Comments are the quick and dirty way of writing down assumptions. They are easiest to read, but are never enforced and tend to diverge from the code with every edit made to it. However it is better to read “should never come here” and hear the alarm bells ringing than seeing nothing but whitespace.

Some of the assumptions can be documented and verified through tests, with varying level of detail. Unit tests will be most efficient on assumptions with little or no context, like verifying that only non-NULL-pointers are passed to a function. For more global assumptions integration or acceptance tests can be used. Together they ensure that no changes to the codebase break the assumptions made earlier. The drawback of unit tests is that they are locally decoupled from the code tested, forcing the reader to gather the information by searching for direct or indirect references to it.

When new code is written, assertions help to document how the API is meant to be used. Since they are executed not only during the test phase, they can capture wrong assumptions the authors made about the runtime environment. Writing down every possible assumption can quickly clutter the code with repeated statements like “assume pointer x is not NULL”, reducing readability and usefulness of this technique.

Conclusion

All of the shown approaches are not new. Each one has an aspect it excels at, so to get the most information out of the code they all have to be used. Their domains overlap partially, so it is possible to choose the approach depending on the situation, i.e. replacing assertions with unit tests for time critical code. One niche currently not filled by any of them is the description of global assumptions like the cultural background of the users.

8 thoughts on “Communication Through Code

  1. What about a separate system documentation to nail down the global assumptions? In many projects we have documents like “design decisions” and “bussiness rules” trying to keep that kind of information from being forgotten.

    • David, Miq, thank you for the comments.

      Yes, I think storing global assumptions or some greater design decisions in a separate system is a good practice. Depending on the platform it enables you to create rich content and link topics together.

      What I am missing is the link between the documentation and the code (in both directions) and a kind of marker that draws my attention to the linked documentation after I edited the corresponding code. Without this features it takes some effort to find the necessary design decision and update it in the case it changes.

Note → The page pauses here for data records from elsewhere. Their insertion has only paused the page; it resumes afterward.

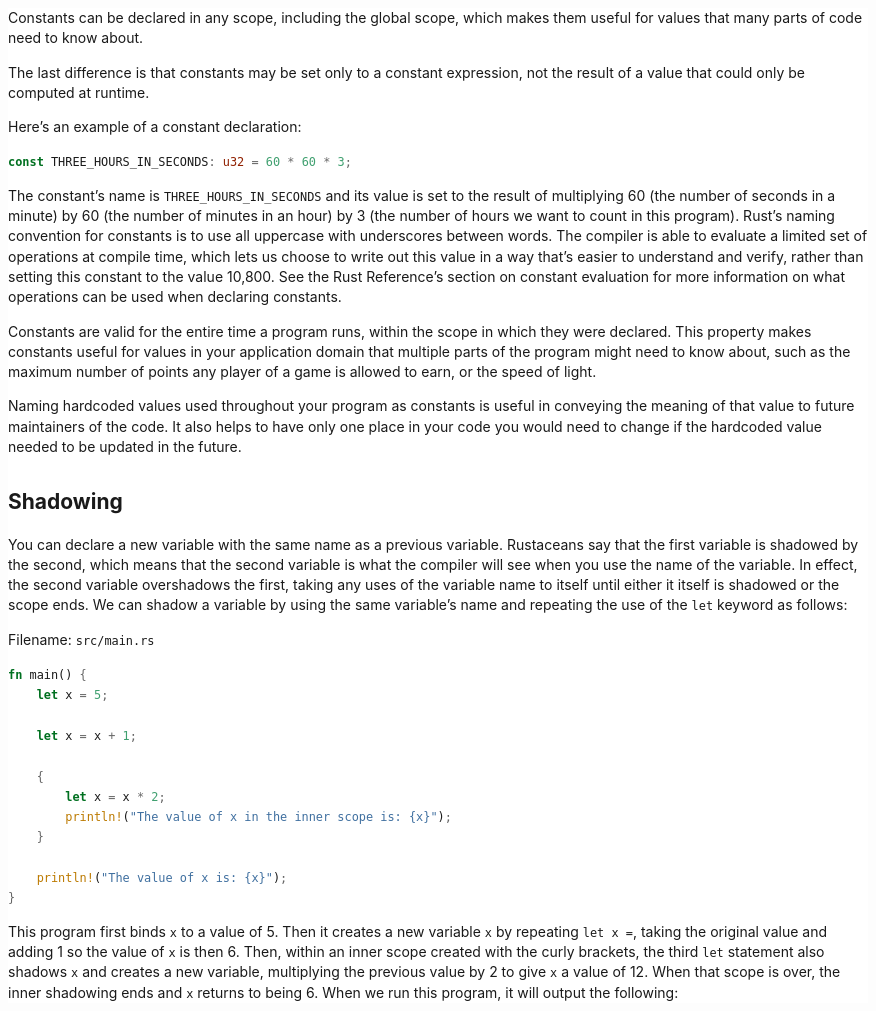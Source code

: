 Constants can be declared in any scope, including the global scope, which makes them useful for values that many parts of code need to know about.

The last difference is that constants may be set only to a constant expression, not the result of a value that could only be computed at runtime.

Here’s an example of a constant declaration:

```rust
const THREE_HOURS_IN_SECONDS: u32 = 60 * 60 * 3;
```

The constant’s name is `THREE_HOURS_IN_SECONDS` and its value is set to the result of multiplying 60 (the number of seconds in a minute) by 60 (the number of minutes in an hour) by 3 (the number of hours we want to count in this program). Rust’s naming convention for constants is to use all uppercase with underscores between words. The compiler is able to evaluate a limited set of operations at compile time, which lets us choose to write out this value in a way that’s easier to understand and verify, rather than setting this constant to the value 10,800. See the Rust Reference’s section on constant evaluation for more information on what operations can be used when declaring constants.

Constants are valid for the entire time a program runs, within the scope in which they were declared. This property makes constants useful for values in your application domain that multiple parts of the program might need to know about, such as the maximum number of points any player of a game is allowed to earn, or the speed of light.

Naming hardcoded values used throughout your program as constants is useful in conveying the meaning of that value to future maintainers of the code. It also helps to have only one place in your code you would need to change if the hardcoded value needed to be updated in the future.

## Shadowing

You can declare a new variable with the same name as a previous variable. Rustaceans say that the first variable is shadowed by the second, which means that the second variable is what the compiler will see when you use the name of the variable. In effect, the second variable overshadows the first, taking any uses of the variable name to itself until either it itself is shadowed or the scope ends. We can shadow a variable by using the same variable’s name and repeating the use of the `let` keyword as follows:

Filename: `src/main.rs`

```rust
fn main() {
    let x = 5;

    let x = x + 1;

    {
        let x = x * 2;
        println!("The value of x in the inner scope is: {x}");
    }

    println!("The value of x is: {x}");
}
```

This program first binds `x` to a value of 5. Then it creates a new variable `x` by repeating `let x =`, taking the original value and adding 1 so the value of `x` is then 6. Then, within an inner scope created with the curly brackets, the third `let` statement also shadows `x` and creates a new variable, multiplying the previous value by 2 to give `x` a value of 12. When that scope is over, the inner shadowing ends and `x` returns to being 6. When we run this program, it will output the following:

The closest thing we do is putting issue numbers into the commit messages and automatically publishing the code changes in the corresponding issue tracking system.

      @David
      You mention coding guidelines. These are the good exaple of constraints that document the structure of a system. Expressed as something like checkstyle rules they can even be enforced.

      In the end, I think, it all boils down to the statement that I do not know any good tool that helps me to see all necessary decisions (big or small) that resulted in the particular piece of code and that allows me to validate and correct them at the same time.

  2. Thanks for the post, I find communication through code extremely important but difficult.

    Like Miq, I also had to think of communicating design decisions: For local, technical decisions that do not effect other parts functionally, I try to use concise comments directly in the code where I make the decision, listing the alternatives (other data structures/algorithms/design patterns) and their corresponding trade-offs. But often the comments still get large and difficult to understand for others (+myself after a couple of weeks already). Any advise on that?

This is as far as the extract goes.